_PROBLEM STATEMENT:_
In the data that follows, find each line containing "management" and copy it.
---------- RECORDS SUPPLIED ----------
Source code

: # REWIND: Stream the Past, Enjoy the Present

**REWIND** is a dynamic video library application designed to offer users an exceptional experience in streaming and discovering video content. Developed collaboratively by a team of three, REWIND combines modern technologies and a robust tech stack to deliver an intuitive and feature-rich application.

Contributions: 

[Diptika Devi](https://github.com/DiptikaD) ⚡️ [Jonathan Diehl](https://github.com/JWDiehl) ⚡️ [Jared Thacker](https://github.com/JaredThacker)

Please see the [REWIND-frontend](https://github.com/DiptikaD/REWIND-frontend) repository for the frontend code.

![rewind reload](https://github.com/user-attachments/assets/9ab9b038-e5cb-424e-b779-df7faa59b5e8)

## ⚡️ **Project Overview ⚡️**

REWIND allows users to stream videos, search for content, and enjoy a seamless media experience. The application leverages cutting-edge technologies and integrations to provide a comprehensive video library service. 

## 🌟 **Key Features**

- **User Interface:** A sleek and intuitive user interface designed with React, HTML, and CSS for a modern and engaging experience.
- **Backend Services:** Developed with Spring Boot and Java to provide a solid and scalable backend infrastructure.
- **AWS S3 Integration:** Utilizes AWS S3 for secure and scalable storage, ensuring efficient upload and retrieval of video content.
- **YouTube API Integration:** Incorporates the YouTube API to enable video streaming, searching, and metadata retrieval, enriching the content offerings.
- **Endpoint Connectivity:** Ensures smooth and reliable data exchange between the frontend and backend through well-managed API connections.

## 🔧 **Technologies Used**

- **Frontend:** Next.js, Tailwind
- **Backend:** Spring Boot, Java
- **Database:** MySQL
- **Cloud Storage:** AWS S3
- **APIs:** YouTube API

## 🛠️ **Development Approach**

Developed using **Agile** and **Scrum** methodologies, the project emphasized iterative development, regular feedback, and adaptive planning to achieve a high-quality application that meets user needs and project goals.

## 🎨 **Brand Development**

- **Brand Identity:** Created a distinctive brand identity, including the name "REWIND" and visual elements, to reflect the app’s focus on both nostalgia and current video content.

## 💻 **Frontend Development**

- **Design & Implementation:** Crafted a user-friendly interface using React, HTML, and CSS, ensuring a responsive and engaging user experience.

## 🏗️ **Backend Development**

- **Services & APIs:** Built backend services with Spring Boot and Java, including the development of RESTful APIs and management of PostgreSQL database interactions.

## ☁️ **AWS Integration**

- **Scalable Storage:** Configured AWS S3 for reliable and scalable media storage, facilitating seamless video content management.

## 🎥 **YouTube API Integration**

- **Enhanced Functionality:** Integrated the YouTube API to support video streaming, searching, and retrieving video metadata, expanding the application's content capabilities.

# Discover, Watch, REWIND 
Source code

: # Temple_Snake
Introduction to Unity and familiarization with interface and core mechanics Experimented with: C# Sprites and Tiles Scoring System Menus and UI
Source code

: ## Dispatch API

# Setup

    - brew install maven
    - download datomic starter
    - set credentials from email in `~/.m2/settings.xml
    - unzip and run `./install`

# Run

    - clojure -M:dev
----------
_ANSWER TO THIS EXERCISE:_
- **Services & APIs:** Built backend services with Spring Boot and Java, including the development of RESTful APIs and management of PostgreSQL database interactions.
- **Scalable Storage:** Configured AWS S3 for reliable and scalable media storage, facilitating seamless video content management.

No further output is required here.